I’ve just come back from several days in Melbourne and saw two terrific exhibitions and withstood two days of torrential rain!
The first exhibition was Making the Australian Quilt 1800-1950 at the National Gallery of Victoria. As I’m a “modern quilter” I wasn’t expecting to totally love this show, but how wrong I was! It was just stunning – beautifully curated, and some of the quilts took my breath away, such as the one below.
This quilt was made by an unknown sailor on a voyage by ship form England to Australia in the 1890s. It is absolutely beautiful and the workmanship was stunning, especially when you consider the circumstances of its making.
Then there was this one sewn by Prudence Jeffrey on board The Phoenix which sailed from Liverpool, England on 14 June 1857 and arrived in Melbourne on 26 November 1857. It is paper pieced and each hexagon is 1cm (.39 of an inch) in size. The stitches are exquisitely tiny.
There were over 80 exhibits and it was pleasing to see such a wide variety of styles on display.
The Misses Hampson
who were active in Australia in early 20th century made The Westbury quilt (Sampler quilt) c. 1900–03 which is cotton (flannel) (embroidery and applique)
200.0 x 300.0 cm. It is hand embroidered with animals and scenes from life with matching adages and moral exhortations.
You can see the fine embroidery stitches in this close up.
There were even quilts with cats in the border 🙂 . This beauty has 100 appliquéd cats and thirty -five appliquéd horses.
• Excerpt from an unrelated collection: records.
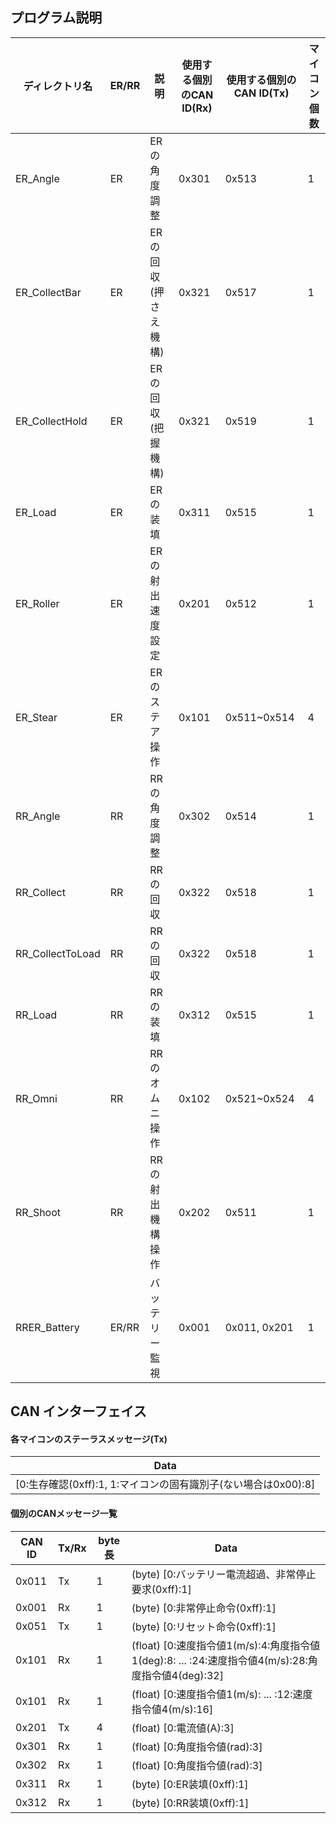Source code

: ## プログラム説明

| ディレクトリ名          | ER/RR | 説明           | 使用する個別のCAN ID(Rx) | 使用する個別のCAN ID(Tx) | マイコン個数 |
|------------------|-------|--------------|-------------------|-------------------|--------|
| ER_Angle         | ER    | ERの角度調整      | 0x301             | 0x513             | 1      |
| ER_CollectBar    | ER    | ERの回収(押さえ機構) | 0x321             | 0x517             | 1      |
| ER_CollectHold   | ER    | ERの回収(把握機構)  | 0x321             | 0x519             | 1      |
| ER_Load          | ER    | ERの装填        | 0x311             | 0x515             | 1      |
| ER_Roller        | ER    | ERの射出速度設定    | 0x201             | 0x512             | 1      |
| ER_Stear         | ER    | ERのステア操作     | 0x101             | 0x511~0x514       | 4      |
| RR_Angle         | RR    | RRの角度調整      | 0x302             | 0x514             | 1      |
| RR_Collect       | RR    | RRの回収        | 0x322             | 0x518             | 1      |
| RR_CollectToLoad | RR    | RRの回収        | 0x322             | 0x518             | 1      |
| RR_Load          | RR    | RRの装填        | 0x312             | 0x515             | 1      |
| RR_Omni          | RR    | RRのオムニ操作     | 0x102             | 0x521~0x524       | 4      |
| RR_Shoot         | RR    | RRの射出機構操作    | 0x202             | 0x511             | 1      |
| RRER_Battery     | ER/RR | バッテリー監視      | 0x001             | 0x011, 0x201      | 1      |

## CAN インターフェイス

#### 各マイコンのステーラスメッセージ(Tx)
| Data                                                      |
|-----------------------------------------------------------|
| [0:生存確認(0xff):1, 1:マイコンの固有識別子(ない場合は0x00):8]               |      

#### 個別のCANメッセージ一覧
| CAN ID | Tx/Rx | byte長 | Data                                                                           |
|--------|-------|-------|--------------------------------------------------------------------------------|
| 0x011  | Tx    | 1     | (byte) [0:バッテリー電流超過、非常停止要求(0xff):1]                                            |
| 0x001  | Rx    | 1     | (byte) [0:非常停止命令(0xff):1]                                                      |
| 0x051  | Tx    | 1     | (byte) [0:リセット命令(0xff):1]                                                      |
| 0x101  | Rx    | 1     | (float) [0:速度指令値1(m/s):4:角度指令値1(deg):8: ... :24:速度指令値4(m/s):28:角度指令値4(deg):32] |
| 0x101  | Rx    | 1     | (float) [0:速度指令値1(m/s): ... :12:速度指令値4(m/s):16]                                |
| 0x201  | Tx    | 4     | (float) [0:電流値(A):3]                                                           |
| 0x301  | Rx    | 1     | (float) [0:角度指令値(rad):3]                                                       |
| 0x302  | Rx    | 1     | (float) [0:角度指令値(rad):3]                                                       |
| 0x311  | Rx    | 1     | (byte) [0:ER装填(0xff):1]                                                        |
| 0x312  | Rx    | 1     | (byte) [0:RR装填(0xff):1]                                                        |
It was created by Elizabeth Keen c. 1879 and consists of repeating blocks hand pieced over paper of squares and diamonds and made of cotton, silk and wool cloth. Elizabeth was a dressmaker and exhibited her quilts outside of the home. It seems that this quilt was exhibited at the Geelong Industrial and Juvenile Exhibition in 1879.
Then there were the Waggas which were rudimentary styles of Australian quilts. The term wagga was first used in the 1890s and refers to quilts, blankets and bedcoverings made from found materials such as grain bags and flour sacks and were associated with households experiencing poverty and hardship. By the 1930s old clothing and woollen suiting swatches from salesman’s sample books were regularly used to make wagga quilts.
The thriftiness and creativity of women knows no national boundaries and the wagga quilts reminded me of the much better known Gee’s Bend quilts of the USA, although they tend to be in brighter colours.
I also felt the quilts below (c. 1920-1930s) reflected design sensibilities of Amish quilts, although I doubt that the quilters would have been aware of Amish designs at that time. They also had a very “modern” aesthetic.
The book/catalogue from the exhibition is a treasure trove of historical information and details of styles and techniques, although I did find some of the colour plates disappointing compared to the quilts themselves. It includes a section on conserving quilts and processes for revealing evidence of makers and their techniques.
It’s not too late to see the quilts, but you need to move fast as the show closes on 6th November.